Benedict's Soapbox

HTML Parsing/Screen Scraping with UIWebView

I asked a question on Stack Overflow about how to do screen scarping in iOS. The outcome was that using running some javascript with UIWebView stringByEvaluatingJavaScriptFromString: to extract and serialise the data is the best approach. However, there are a few gotchas.
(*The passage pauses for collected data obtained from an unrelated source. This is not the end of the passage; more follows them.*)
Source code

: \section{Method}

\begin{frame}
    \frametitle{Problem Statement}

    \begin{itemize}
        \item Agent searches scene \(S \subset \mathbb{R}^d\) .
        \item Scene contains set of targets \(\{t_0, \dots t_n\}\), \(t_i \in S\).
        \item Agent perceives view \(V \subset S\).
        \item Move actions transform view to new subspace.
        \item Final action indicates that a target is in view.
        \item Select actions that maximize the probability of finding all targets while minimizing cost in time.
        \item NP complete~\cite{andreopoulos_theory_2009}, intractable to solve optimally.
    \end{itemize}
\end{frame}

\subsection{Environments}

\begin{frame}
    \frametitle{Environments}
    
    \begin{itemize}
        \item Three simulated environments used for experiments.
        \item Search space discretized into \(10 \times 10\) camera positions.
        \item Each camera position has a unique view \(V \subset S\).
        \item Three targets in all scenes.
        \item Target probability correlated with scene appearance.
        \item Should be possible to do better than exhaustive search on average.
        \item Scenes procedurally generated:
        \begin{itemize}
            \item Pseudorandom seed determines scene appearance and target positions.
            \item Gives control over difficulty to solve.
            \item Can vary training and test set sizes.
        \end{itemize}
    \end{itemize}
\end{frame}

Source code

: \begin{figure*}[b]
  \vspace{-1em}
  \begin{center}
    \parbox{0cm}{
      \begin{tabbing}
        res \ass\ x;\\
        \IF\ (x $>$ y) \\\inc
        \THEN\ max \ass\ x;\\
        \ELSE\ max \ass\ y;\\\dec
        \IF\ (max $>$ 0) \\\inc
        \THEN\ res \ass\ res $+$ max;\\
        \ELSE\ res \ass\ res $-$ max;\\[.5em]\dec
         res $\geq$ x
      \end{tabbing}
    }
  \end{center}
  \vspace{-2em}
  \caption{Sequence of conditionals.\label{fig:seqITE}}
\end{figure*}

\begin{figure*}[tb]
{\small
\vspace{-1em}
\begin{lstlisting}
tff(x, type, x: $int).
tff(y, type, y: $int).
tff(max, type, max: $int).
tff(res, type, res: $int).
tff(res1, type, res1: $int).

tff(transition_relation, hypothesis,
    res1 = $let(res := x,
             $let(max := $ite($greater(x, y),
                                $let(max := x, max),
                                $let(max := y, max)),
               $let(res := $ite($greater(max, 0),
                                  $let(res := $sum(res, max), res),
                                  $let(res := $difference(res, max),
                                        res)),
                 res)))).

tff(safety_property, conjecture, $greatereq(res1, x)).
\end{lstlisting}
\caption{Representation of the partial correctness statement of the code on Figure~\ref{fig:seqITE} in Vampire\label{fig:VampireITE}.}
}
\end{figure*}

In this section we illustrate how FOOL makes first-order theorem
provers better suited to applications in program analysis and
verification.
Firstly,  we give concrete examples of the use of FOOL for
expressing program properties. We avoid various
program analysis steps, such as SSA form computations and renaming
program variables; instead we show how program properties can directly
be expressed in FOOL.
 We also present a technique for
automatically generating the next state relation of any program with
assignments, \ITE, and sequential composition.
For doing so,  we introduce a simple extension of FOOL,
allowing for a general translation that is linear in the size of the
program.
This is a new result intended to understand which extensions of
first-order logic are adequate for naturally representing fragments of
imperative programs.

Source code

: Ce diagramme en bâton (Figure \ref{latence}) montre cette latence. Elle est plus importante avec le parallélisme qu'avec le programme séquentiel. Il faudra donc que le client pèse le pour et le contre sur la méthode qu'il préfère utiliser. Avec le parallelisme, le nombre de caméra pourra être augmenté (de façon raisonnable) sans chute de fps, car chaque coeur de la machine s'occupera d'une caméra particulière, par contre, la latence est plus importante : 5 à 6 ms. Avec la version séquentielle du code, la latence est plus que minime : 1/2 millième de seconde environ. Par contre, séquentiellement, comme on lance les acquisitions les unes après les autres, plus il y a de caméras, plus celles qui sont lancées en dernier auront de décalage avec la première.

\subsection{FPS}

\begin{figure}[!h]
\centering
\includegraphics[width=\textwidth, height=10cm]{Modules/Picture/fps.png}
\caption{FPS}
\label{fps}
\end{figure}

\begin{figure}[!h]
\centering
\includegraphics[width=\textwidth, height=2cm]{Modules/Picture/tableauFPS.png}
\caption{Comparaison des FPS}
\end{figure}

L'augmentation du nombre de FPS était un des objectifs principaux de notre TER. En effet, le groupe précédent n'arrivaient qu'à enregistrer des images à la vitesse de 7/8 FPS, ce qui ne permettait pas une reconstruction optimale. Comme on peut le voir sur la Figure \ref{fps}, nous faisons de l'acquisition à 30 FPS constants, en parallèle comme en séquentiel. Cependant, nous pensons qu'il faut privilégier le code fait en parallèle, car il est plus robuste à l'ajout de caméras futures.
Firstly, it’s worth noting what stringByEvaluatingJavaScriptFromString actually ‘returns’. It’s a little strange but some examples make it clear. The comment at the end of the lines is the output of NSLog:

NSLog(@"%@", [webView stringByEvaluatingJavaScriptFromString:@"'hello';"]); // hello  
NSLog(@"%@", [webView stringByEvaluatingJavaScriptFromString:@"'hello';'goodbye';"]); // goodbye  
NSLog(@"%@", [webView stringByEvaluatingJavaScriptFromString:@"return 'hello';"]); //  
NSLog(@"%@", [webView stringByEvaluatingJavaScriptFromString:@"var greeting = function(){return 'hello';}; greeting();"]); //hello  

However, we can use stringByEvaluatingJavaScriptFromString: to inject javascript into the DOM and make additional stringByEvaluatingJavaScriptFromString calls to fetch the result:

NSLog(@"%@", [webView stringByEvaluatingJavaScriptFromString:@"document.wordOfTheDay = 'discorporate';"]); //  
NSLog(@"%@", [webView stringByEvaluatingJavaScriptFromString:@"document.wordOfTheDay;"]); //discorporate  

It’s worth noting that there are other ways to communicate with the javascript in a UIWebView.

OK, on to the scraping.

The biggest problem is being certain that the DOM has loaded before the script is run. The UIWebViewDelegate protocol includes webViewDidFinishLoad: which at first glance seems perfect. If only life was that simple. I’ve encountered quite a few pages that trigger webViewDidFinishLoad: multiple times before the DOM is actually ready (presumable this is due to iframes or javascript).

The solution is to combine webViewDidFinishLoad: with the standard javascript approach of detecting when the DOM is ready. On the first invocation of webViewDidFinishLoad: we inject code to check the DOM for readiness (injecting this in webViewDidStartLoad: has unpredictable results):

if (/loaded|complete/.test(document.readyState))  
{  
document.UIWebViewDocumentIsReady = true;  
}  
else  
{  
document.addEventListener('DOMContentLoaded', function(){document.UIWebViewDocumentIsReady = true;}, false);  
}  

We then poll the UIWebView to determine when the DOM is ready:

-(void)pollDocumentReadyState  
{  
if ([@"true" caseInsensitiveCompare:[webview stringByEvaluatingJavaScriptFromString:@"document.UIWebViewDocumentIsReady;"]] == NSOrderedSame)  
{  
NSString *json = [webView stringByEvaluatingJavaScriptFromString:myFancyParsingAndSerializationScript];  
//Do something with json  
}  
else  
{  
[self performSelector:@selector(pollDocumentReadyState) withObject:nil afterDelay:1];  
}  
}  

That’s it!

I’ve created a class, EMKJavascriptEvaluation (zip archive), to handle all of this. Here’s a usage example:

-(void)beginScrape  
{  
[[NSNotificationCenter defaultCenter] addObserver:self selector:@selector(jsEvaluationCompleted:) name:EMKJavascriptEvaluationComplete object:nil];

NSString *scriptPath = [[NSBundle mainBundle] pathForResource:@"myFancyParsingAndSerializationScript" ofType:@"js"];  
NSString *script = [NSString stringWithContentsOfFile:scriptPath encoding:NSUTF8StringEncoding error:NULL];  
NSURL* url = [NSURL URLWithString: @"http://example.com"];

EMKJavascriptEvaluation *evaluation = [EMKJavascriptEvaluation evaluateScript:script withHtmlAtURL:url];

[evaluation injectLibraryAtPath:[[NSBundle mainBundle] pathForResource:@"jquery" ofType:@"js"]];  
[evaluation injectLibraryAtPath:[[NSBundle mainBundle] pathForResource:@"json2" ofType:@"js"]];

[evaluation evaluate];  
}

-(void)jsEvaluationCompleted:(NSNotification*)notification  
{  
NSLog(@"result: %@", [[notification object] result]);  
}  

Take a look at the .h for details.

The code is completely free and comes with no warranty what so ever. I haven’t used this code in a finished app yet so there’s probably a bug or two.

Update: The easiest way to parse HTML is to treat it as XML and use the NSXMLParser. iOS comes with LibTidy which is capable of fixing a multitude of markup sins. Use LibTidy to create clean XML and pass this XML to NSXMLParser. Only use the approach outlined above if it’s not possible to use NSXMLParser.